Bessent said CDFI Fund “Lost Its Way”
Sarah Snell Cooke, founder/CEO, The Credit Union Connection
One bankrupt subprime auto lender, and suddenly, the entire CDFI Fund is under scrutiny.
Treasury Secretary Scott Bessent faced pointed questions from senators last week about the Office of Management and Budget’s proposed $204.5 million cut to the CDFI Fund—a reduction of more than 60% that would slash the program from $324 million to roughly $134 million.
The exchange revealed a sharp divide between lawmakers who see CDFIs as essential infrastructure for underserved communities and an administration that believes the program has become politicized.
The hearing came just days after the Treasury announced it had initiated a review of certified Community Development Financial Institutions to identify potential violations of applicable law or CDFI requirements. Translation: The administration is looking for problems.
The Budget Hearing Exchange That Tells You Everything
Senator Christopher Coons (D-Del.) noted he was “encouraged” by Bessent’s previous remarks supporting the CDFI Fund, and then went straight for the jugular regarding the budgetary contradiction.

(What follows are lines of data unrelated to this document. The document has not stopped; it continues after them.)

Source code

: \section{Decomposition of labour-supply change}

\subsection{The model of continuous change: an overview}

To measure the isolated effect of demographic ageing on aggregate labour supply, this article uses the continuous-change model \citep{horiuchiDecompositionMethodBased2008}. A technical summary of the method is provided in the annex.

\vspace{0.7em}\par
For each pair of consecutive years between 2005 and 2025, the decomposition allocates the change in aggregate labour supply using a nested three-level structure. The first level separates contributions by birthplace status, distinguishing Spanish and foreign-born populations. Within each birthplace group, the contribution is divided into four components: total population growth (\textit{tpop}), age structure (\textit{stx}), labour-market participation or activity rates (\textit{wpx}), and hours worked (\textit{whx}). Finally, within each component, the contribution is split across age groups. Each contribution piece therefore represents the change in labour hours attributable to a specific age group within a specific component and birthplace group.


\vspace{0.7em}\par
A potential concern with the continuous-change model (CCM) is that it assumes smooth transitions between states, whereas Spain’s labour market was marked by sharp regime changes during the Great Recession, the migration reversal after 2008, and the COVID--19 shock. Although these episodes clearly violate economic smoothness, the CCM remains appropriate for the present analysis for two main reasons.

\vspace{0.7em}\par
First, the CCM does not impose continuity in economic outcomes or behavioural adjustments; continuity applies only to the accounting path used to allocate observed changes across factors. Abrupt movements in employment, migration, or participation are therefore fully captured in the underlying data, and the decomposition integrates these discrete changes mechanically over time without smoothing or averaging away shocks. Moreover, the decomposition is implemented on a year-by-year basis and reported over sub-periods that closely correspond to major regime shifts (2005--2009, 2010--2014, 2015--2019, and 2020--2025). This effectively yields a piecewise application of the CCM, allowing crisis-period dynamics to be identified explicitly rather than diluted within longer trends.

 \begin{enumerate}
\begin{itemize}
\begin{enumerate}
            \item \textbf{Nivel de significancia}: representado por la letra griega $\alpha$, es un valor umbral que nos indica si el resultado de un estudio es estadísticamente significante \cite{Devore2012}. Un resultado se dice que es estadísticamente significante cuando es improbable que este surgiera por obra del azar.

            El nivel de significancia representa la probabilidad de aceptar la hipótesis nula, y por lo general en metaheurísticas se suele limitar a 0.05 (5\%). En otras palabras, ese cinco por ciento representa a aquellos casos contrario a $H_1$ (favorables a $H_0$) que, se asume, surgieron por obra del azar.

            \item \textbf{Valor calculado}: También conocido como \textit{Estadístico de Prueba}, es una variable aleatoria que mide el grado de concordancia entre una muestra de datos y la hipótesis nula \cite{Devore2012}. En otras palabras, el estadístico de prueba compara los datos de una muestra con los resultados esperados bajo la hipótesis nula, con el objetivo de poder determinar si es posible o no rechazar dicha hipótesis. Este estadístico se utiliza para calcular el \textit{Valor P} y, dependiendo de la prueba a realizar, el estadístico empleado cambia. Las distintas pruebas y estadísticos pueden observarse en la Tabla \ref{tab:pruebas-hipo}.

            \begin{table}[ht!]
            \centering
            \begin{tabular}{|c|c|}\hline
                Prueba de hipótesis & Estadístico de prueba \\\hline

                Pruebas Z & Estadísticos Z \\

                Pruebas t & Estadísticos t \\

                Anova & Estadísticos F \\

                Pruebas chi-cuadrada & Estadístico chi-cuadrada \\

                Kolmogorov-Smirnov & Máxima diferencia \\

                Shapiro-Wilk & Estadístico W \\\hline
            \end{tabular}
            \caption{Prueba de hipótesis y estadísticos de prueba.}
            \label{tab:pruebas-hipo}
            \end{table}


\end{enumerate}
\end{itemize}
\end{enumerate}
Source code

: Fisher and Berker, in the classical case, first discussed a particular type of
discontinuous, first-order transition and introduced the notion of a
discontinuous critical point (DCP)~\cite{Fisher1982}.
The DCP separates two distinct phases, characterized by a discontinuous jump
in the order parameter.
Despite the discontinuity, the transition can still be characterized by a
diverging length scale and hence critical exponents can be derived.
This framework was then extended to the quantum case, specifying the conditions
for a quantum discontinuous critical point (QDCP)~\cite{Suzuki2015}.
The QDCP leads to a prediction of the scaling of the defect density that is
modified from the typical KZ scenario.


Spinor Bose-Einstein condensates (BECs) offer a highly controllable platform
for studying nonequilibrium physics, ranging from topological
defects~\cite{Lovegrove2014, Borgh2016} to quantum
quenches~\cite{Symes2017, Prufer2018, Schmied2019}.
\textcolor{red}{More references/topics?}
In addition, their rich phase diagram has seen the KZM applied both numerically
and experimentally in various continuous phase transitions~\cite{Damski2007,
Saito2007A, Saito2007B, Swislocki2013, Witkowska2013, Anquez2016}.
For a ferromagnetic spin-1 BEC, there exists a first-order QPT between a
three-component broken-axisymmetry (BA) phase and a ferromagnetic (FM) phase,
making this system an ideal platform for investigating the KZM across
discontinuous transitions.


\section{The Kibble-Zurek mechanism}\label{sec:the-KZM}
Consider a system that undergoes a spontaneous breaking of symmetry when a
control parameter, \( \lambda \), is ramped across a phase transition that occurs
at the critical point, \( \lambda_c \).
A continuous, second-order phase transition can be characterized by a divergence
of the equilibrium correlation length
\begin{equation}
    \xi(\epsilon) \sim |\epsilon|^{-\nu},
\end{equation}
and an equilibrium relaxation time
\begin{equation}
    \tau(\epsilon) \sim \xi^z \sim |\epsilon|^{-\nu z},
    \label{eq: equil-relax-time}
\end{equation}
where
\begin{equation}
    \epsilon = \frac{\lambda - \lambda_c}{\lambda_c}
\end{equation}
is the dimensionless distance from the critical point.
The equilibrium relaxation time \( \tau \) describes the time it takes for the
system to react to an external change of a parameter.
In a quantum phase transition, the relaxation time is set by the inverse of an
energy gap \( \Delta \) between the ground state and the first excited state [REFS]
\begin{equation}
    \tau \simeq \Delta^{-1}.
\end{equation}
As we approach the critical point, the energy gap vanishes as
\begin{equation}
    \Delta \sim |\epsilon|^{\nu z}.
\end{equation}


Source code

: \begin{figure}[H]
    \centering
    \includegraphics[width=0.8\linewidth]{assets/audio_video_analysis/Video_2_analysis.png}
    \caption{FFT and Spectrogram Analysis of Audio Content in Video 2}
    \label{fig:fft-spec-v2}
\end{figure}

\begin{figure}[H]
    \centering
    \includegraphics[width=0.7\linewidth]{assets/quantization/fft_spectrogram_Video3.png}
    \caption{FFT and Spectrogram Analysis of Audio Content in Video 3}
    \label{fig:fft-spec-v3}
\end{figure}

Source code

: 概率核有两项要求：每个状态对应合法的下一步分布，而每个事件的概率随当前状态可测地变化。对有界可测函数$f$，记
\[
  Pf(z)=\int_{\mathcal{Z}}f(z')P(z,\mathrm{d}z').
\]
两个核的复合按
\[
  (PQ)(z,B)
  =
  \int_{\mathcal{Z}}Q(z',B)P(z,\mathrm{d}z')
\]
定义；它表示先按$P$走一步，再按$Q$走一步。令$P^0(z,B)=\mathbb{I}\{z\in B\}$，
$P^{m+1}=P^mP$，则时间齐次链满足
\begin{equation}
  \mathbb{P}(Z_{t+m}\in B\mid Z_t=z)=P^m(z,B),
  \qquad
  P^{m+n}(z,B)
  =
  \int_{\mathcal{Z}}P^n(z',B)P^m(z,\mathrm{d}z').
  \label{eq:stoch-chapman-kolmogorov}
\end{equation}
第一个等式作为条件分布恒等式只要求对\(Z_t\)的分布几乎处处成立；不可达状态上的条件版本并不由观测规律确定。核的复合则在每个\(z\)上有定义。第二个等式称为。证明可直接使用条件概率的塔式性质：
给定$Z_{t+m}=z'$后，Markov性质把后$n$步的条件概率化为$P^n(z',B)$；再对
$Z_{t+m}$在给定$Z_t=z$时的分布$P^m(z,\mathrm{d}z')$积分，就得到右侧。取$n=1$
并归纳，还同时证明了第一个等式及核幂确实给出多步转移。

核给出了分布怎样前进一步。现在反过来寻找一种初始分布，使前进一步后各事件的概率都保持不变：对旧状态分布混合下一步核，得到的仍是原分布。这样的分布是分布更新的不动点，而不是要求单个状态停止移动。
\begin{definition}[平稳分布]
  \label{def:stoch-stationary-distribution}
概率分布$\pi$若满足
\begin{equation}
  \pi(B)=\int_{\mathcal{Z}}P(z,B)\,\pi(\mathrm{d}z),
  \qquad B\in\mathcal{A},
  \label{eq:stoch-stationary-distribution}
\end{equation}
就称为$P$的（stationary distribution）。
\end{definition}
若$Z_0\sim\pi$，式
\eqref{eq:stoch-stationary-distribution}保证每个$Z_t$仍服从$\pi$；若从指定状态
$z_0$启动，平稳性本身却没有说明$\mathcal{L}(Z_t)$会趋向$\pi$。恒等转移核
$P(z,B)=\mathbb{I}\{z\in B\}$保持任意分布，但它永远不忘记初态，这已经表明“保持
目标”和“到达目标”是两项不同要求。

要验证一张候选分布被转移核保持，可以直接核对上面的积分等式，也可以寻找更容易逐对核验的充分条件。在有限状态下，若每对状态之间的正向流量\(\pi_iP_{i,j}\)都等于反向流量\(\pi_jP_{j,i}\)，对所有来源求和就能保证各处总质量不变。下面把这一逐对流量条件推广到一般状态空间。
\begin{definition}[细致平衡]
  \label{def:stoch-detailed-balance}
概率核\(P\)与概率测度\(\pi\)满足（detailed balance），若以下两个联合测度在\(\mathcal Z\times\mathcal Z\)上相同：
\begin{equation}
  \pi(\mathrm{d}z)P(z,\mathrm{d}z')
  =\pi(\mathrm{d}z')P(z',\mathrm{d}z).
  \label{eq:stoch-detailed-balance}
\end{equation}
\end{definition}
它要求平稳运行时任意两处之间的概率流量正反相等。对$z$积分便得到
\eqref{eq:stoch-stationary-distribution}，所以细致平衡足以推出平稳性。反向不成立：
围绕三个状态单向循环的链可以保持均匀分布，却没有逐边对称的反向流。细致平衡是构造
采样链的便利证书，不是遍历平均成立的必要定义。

“Could you tell me briefly why?” Coons asked.
Bessent responded, “I can tell you that part of the CDFI program had lost its way in terms of a partisan agenda, and we can see, for instance…”
Coons cut him off. “I don’t think funding affordable housing is a partisan agenda.”
In another segment of the hearing, Senator Deb Fischer (R-Neb.) made that case clearly, highlighting the work of the 11 CDFIs in Nebraska. “They’re sustaining daycares in small communities of just over 300 people. They’re keeping retail stores in rural downtowns, initiating new businesses on the Winnebago and the Omaha reservations in northeast Nebraska, and they’re supporting efforts to increase rural housing developments, which is so needed.”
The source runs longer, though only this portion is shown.